We learned from our communication with Perisai’s management today that the company is set to remain on the Securities Commission’s shariah compliance list in the May 2015 review after a successful conversion of US$170m of conventional loans into an Islamic facility in the final week of FY14. We continue to value the stock at 10.5x CY16 P/E, still at a 30% discount to the oil & gas big caps. We maintain our Add call, with the deployment of Rubicone and E3 as potential re-rating catalysts.

What Happened
In the week of 29 Dec 2014, management finalised the conversion of US$170m of conventional loans for jack-up PP101 into an Islamic facility with no change in terms and rates and at a minimum paperwork charge. With this development, Perisai is set to remain on the SC’s shariah compliance list in the May 2015 review.

What We Think
We are encouraged that management took the initiative to meet the SC’s requirement for shariah compliance.
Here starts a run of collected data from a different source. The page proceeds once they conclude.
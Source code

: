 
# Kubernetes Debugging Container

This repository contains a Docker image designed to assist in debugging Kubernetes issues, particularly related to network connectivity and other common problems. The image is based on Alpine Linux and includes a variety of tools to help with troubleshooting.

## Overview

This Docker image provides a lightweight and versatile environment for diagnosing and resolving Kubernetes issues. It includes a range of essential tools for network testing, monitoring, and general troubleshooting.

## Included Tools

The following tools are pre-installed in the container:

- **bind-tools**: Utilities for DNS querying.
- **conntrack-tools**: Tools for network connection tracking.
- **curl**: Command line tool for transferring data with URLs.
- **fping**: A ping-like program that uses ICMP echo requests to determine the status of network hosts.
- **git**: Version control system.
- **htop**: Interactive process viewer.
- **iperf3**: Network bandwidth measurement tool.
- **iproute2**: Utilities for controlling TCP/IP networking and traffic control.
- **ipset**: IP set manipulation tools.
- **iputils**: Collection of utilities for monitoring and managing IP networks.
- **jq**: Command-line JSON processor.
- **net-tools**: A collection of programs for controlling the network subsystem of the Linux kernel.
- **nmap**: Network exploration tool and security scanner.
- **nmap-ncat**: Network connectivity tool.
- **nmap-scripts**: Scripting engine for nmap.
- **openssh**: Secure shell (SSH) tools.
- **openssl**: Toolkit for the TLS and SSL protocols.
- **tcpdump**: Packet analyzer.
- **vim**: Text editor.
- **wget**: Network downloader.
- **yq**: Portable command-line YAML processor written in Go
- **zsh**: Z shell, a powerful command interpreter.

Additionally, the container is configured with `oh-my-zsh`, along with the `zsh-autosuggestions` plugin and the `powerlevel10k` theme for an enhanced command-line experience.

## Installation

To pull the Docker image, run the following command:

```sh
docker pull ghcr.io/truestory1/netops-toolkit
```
As at 30 Sep 2014, Perisai’s total borrowings amounted to RM1.1bn, of which most were conventional, while total assets were worth RM2.4bn. The company’s total conventional borrowings over total assets, therefore, stood at 47%, higher than the 33% threshold set by the SC. After the conversion, Perisai’s total conventional borrowings over total assets should be reduced to an estimated 21% by 31 Dec 2014, allowing the company to keep its shariah-compliant status come May. Another industry player, SapuraKencana, is in the midst of converting an estimated RM8bn out of RM15.3bn in borrowings (as at 31 Jul 2014), of which all are conventional, into Islamic instruments. SapuraKencana’s total conventional borrowings over total assets should be reduced from 46% as at 31 Jan 2014 (last audited accounts) to an estimated 23% by 31 Jan 2015. This will allow SapuraKencana, which has a 31 Jan financial year-end, to be included in the May list after its removal in the Nov 2014 review.

What You Should Do
We advise investors to accumulate Perisai shares. In our 30 Dec 2014 sector report, we conservatively removed two idle assets, namely mobile offshore production unit Rubicone and pipelay barge E3, from our forecasts. Should management secure contracts for these assets, the swing in earnings would be substantial.